A Voice In Rama: Slaughter of....

Egon Richard Tausch

A young widow of Bethlehem devotes her life to avenge Herod's murder of her children, despite her own desperate sacrifice of her nephews.


A Voice In Rama transports the reader into the brutality, tragedies and triumphs in the life of Jerusha, starting as a young widow of Bethlehem. It is a suspense-revenge story, experienced entirely through Jerusha's eyes, ears and mind, though she is illiterate and speaks only Aramaic in a multilingual world.

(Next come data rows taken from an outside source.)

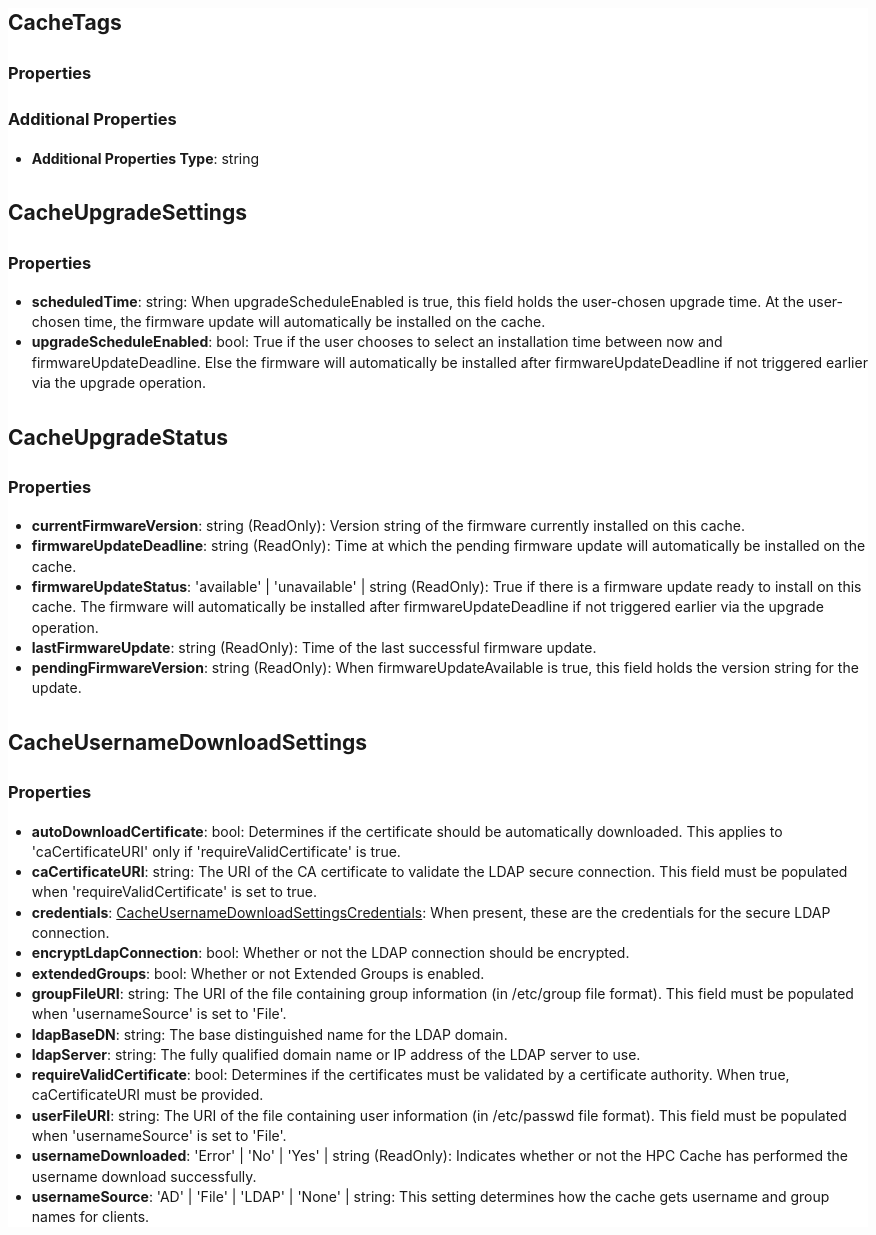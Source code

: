 ## CacheTags
### Properties
### Additional Properties
* **Additional Properties Type**: string

## CacheUpgradeSettings
### Properties
* **scheduledTime**: string: When upgradeScheduleEnabled is true, this field holds the user-chosen upgrade time. At the user-chosen time, the firmware update will automatically be installed on the cache.
* **upgradeScheduleEnabled**: bool: True if the user chooses to select an installation time between now and firmwareUpdateDeadline. Else the firmware will automatically be installed after firmwareUpdateDeadline if not triggered earlier via the upgrade operation.

## CacheUpgradeStatus
### Properties
* **currentFirmwareVersion**: string (ReadOnly): Version string of the firmware currently installed on this cache.
* **firmwareUpdateDeadline**: string (ReadOnly): Time at which the pending firmware update will automatically be installed on the cache.
* **firmwareUpdateStatus**: 'available' | 'unavailable' | string (ReadOnly): True if there is a firmware update ready to install on this cache. The firmware will automatically be installed after firmwareUpdateDeadline if not triggered earlier via the upgrade operation.
* **lastFirmwareUpdate**: string (ReadOnly): Time of the last successful firmware update.
* **pendingFirmwareVersion**: string (ReadOnly): When firmwareUpdateAvailable is true, this field holds the version string for the update.

## CacheUsernameDownloadSettings
### Properties
* **autoDownloadCertificate**: bool: Determines if the certificate should be automatically downloaded. This applies to 'caCertificateURI' only if 'requireValidCertificate' is true.
* **caCertificateURI**: string: The URI of the CA certificate to validate the LDAP secure connection. This field must be populated when 'requireValidCertificate' is set to true.
* **credentials**: [CacheUsernameDownloadSettingsCredentials](#cacheusernamedownloadsettingscredentials): When present, these are the credentials for the secure LDAP connection.
* **encryptLdapConnection**: bool: Whether or not the LDAP connection should be encrypted.
* **extendedGroups**: bool: Whether or not Extended Groups is enabled.
* **groupFileURI**: string: The URI of the file containing group information (in /etc/group file format). This field must be populated when 'usernameSource' is set to 'File'.
* **ldapBaseDN**: string: The base distinguished name for the LDAP domain.
* **ldapServer**: string: The fully qualified domain name or IP address of the LDAP server to use.
* **requireValidCertificate**: bool: Determines if the certificates must be validated by a certificate authority. When true, caCertificateURI must be provided.
* **userFileURI**: string: The URI of the file containing user information (in /etc/passwd file format). This field must be populated when 'usernameSource' is set to 'File'.
* **usernameDownloaded**: 'Error' | 'No' | 'Yes' | string (ReadOnly): Indicates whether or not the HPC Cache has performed the username download successfully.
* **usernameSource**: 'AD' | 'File' | 'LDAP' | 'None' | string: This setting determines how the cache gets username and group names for clients.
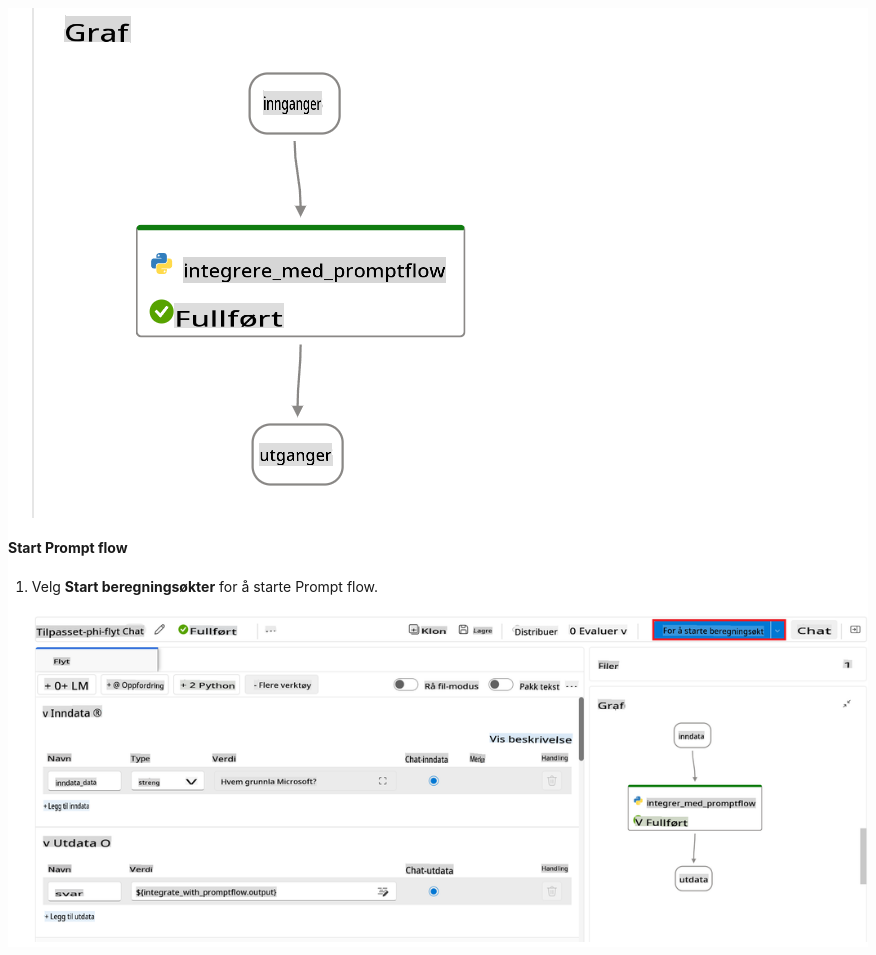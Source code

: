 > ![Flyteksempel](../../../../../../translated_images/graph-example.55ee258e205e3b686250c5fc480ffe8956eb9f4887f7b11e94a6720e0d032733.no.png)
>

#### Start Prompt flow

1. Velg **Start beregningsøkter** for å starte Prompt flow.

    ![Start beregningsøkt.](../../../../../../translated_images/start-compute-session.e7eb268344e2040fdee7b46a175d2fbd19477e0ab122ef563113828d03b03946.no.png)
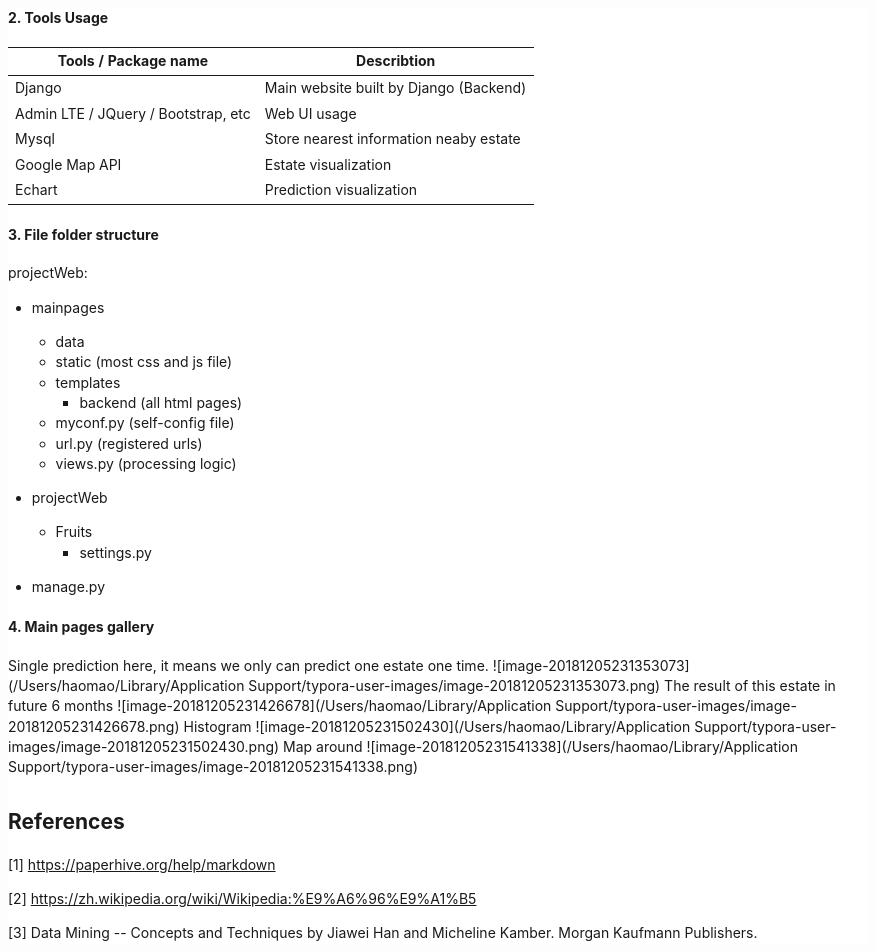 #### 2. Tools Usage

| Tools / Package name                | Describtion                            |
| ----------------------------------- | -------------------------------------- |
| Django                              | Main website built by Django (Backend) |
| Admin LTE / JQuery / Bootstrap, etc | Web UI usage                           |
| Mysql                               | Store nearest information neaby estate |
| Google Map API                      | Estate visualization                   |
| Echart                              | Prediction visualization               |

#### 3. File folder structure

projectWeb:
* mainpages
  * data
  * static (most css and js file)
  * templates
    * backend (all html pages) 
  * myconf.py (self-config file)
  * url.py (registered urls)
  * views.py (processing logic)

* projectWeb
  * Fruits
    * settings.py

* manage.py

#### 4. Main pages gallery

Single prediction here, it means we only can predict one estate one time.
![image-20181205231353073](/Users/haomao/Library/Application Support/typora-user-images/image-20181205231353073.png)
The result of this estate in future 6 months
![image-20181205231426678](/Users/haomao/Library/Application Support/typora-user-images/image-20181205231426678.png)
Histogram
![image-20181205231502430](/Users/haomao/Library/Application Support/typora-user-images/image-20181205231502430.png)
Map around
![image-20181205231541338](/Users/haomao/Library/Application Support/typora-user-images/image-20181205231541338.png)




## References

[1] https://paperhive.org/help/markdown

[2] https://zh.wikipedia.org/wiki/Wikipedia:%E9%A6%96%E9%A1%B5

[3]  Data Mining -- Concepts and Techniques by Jiawei Han and Micheline Kamber. Morgan Kaufmann Publishers.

In a scene of absolute horror, Jerusha suffers through the slaughter of her three young sons during King Herod's Massacre of the Innocents. Jerusha shares the guilt, having secretly sacrificed her nephews and their mother in a doomed attempt to save her own children. Alone with her grief, Jerusha loses her Jewish faith and ethics. She claws her way up from beggary to wealth as a shady business-woman, to fulfill her plan of vengeance. Operating about Jerusalem, she joins the anti-Roman Zealots, to acquire the skills of an assassin, for which Jerusha finds she has a talent and passion. She tortures and kills, among others, Herod's old officer of years before. Her ultimate target, however, is the "False Messiah" who had provoked the King's order.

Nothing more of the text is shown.